Budget 2007 - ISA allowances increased
Wednesday, 21 March 2007 12:00
Gordon Brown has today said the amount of money that can be saved tax free in an ISA will be increased.
From April 2008 Britons will be able to put an extra £600 a year into a cash ISA savings account and an extra £200 into stocks and shares ISA.
This is the first increase in the amount you can save tax-free in ISAs since their introduction in 1999.
"An increase in the annual subscription limit to £3,600 for cash ISAs is good news for savers," said Adrian Coles, director-general of the Building Societies Association.
"The cash ISA has undoubtedly been a success story to date and raising these limits will help build on this."
However, the move did not draw universal praise.
"There are still further reforms we would like to see on ISAs - it is disappointing that the chancellor has not allowed transfers from stocks and shares ISAs to cash ISAs to be permitted," Mr Coles added.
"As well as representing a consistency of approach, this would make 'lifestyling' of portfolios much easier.
"Making transfers one-way-only - from cash to stocks and shares - as the chancellor has announced, means that errors of judgement or bad advice could never be rectified, while still retaining tax exemptions on the transferred money."

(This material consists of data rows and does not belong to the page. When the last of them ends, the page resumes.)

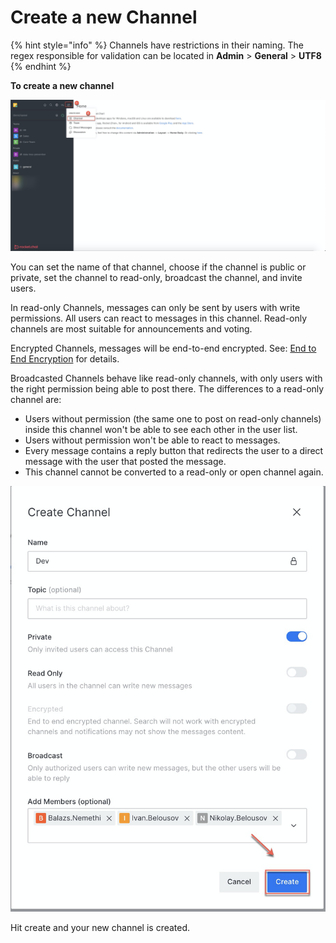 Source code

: # Create a new Channel

{% hint style="info" %}
Channels have restrictions in their naming. The regex responsible for validation can be located in **Admin** > **General** > **UTF8**&#x20;
{% endhint %}

**To create a new channel**

![](<../../../../.gitbook/assets/image (383).png>)

You can set the name of that channel, choose if the channel is public or private, set the channel to read-only, broadcast the channel, and invite users.

In read-only Channels, messages can only be sent by users with write permissions. All users can react to messages in this channel. Read-only channels are most suitable for announcements and voting.

Encrypted Channels, messages will be end-to-end encrypted. See: [End to End Encryption](../../security-bundle/end-to-end-encryption.md) for details.

Broadcasted Channels behave like read-only channels, with only users with the right permission being able to post there. The differences to a read-only channel are:

* Users without permission (the same one to post on read-only channels) inside this channel won't be able to see each other in the user list.
* Users without permission won't be able to react to messages.
* Every message contains a reply button that redirects the user to a direct message with the user that posted the message.
* This channel cannot be converted to a read-only or open channel again.

![](<../../../../.gitbook/assets/image (384).png>)

Hit create and your new channel is created.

Additionally, while the cash ISA limit increased £600, the equity ISA rate only increased £200.
"We are disappointed to see such a small increase in the limit on equity ISAs, particularly as the Government recently cemented its commitment to ISAs by making them permanent fixtures in the savings landscape and simplifying them through the abolition of the complicated mini-maxi rules," said Richard Wastcoat, UK managing director of Fidelity International, the largest manager of ISAs and Peps.

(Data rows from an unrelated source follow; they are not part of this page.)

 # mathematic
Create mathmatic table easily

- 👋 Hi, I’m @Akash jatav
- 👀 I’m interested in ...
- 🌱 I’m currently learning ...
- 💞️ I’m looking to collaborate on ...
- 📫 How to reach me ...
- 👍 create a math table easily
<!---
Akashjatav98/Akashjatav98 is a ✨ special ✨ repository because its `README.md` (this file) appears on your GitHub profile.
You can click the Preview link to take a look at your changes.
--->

"Giving a significantly larger increase to the cash rather than the equity element of the ISA sends the wrong message to the market at a time when the government claims to be trying to encourage long-term saving.

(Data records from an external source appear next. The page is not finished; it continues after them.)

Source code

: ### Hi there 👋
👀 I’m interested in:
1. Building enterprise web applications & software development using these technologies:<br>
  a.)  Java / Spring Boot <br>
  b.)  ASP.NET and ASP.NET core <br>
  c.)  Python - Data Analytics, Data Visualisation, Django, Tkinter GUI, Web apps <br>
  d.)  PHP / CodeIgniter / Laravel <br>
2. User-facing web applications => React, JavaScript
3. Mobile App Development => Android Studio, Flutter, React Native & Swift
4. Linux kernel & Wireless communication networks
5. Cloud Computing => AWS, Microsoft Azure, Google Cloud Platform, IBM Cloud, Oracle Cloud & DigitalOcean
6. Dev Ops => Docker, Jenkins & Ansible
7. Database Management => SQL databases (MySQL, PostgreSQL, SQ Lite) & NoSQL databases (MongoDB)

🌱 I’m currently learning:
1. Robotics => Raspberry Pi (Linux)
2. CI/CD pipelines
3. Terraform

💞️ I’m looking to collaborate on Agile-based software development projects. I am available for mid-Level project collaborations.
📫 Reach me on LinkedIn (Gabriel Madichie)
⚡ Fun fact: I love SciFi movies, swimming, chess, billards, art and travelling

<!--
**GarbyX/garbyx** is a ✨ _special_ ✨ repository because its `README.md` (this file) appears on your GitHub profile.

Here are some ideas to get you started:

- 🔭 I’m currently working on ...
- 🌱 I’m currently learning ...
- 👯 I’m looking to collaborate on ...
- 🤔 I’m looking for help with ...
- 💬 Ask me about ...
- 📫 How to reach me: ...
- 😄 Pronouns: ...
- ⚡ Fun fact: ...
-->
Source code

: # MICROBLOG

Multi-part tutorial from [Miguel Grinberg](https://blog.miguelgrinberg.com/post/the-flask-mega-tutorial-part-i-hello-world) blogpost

"With longer investment horizons, savers need to get the message that equity-based investment can offer better returns over the long term.
"We firmly believe that making it more tax-efficient to save will go a long way in encouraging consumers to make more provisions for their future, and urge the government to address this at the next budget by raising the limit to a more realistic £10,000."
Malcolm Dodds, Pep and ISA Manager at Alliance Trust said today's ISA limit rise was "nothing more than a consolation prize".
"This move has let down those investors who were hoping for ISA limits for stocks and shares to rise in line with inflation," Mr Dodds said.
"We hoped the government would stimulate long-term saving by taking the full step needed to bring ISA limits up to the level they should be if they had kept pace with inflation. Instead, all we have seen today is mere tinkering.
"Our calculations show if the ISA limit had increased to take account of inflation (Consumer Price Index) since the product was launched a decade ago, people would now be able to invest £7,892 a year, so even if this £200 rise took effect immediately, investors have still seen an effective ten per cent cut in their tax free ISA allowance since launch. In fact, the new limit will not be in place for another year."
Carolyn Steppler, director of private clients at accountancy giant KPMG was similarly unimpressed.
"Despite the chancellor's rhetoric, this was not a Budget for savers," she said.
"The much heralded ISA change does not come until 2008; he has given £600 with one hand and taken £400 away with the other by restricting the overall annual limit to ISAs to £7,200.
"To encourage saving, the chancellor could have massively increased the tax free limits for savings. Alternatively he could have aligned the taper rates for investment assets with the much more favourable rates for business assets, or introduced a form of roll-over relief where proceeds of sales of investment assets are reinvested in further investment assets.
"It's disappointing that he has not been bolder in his attempt to encourage people to save."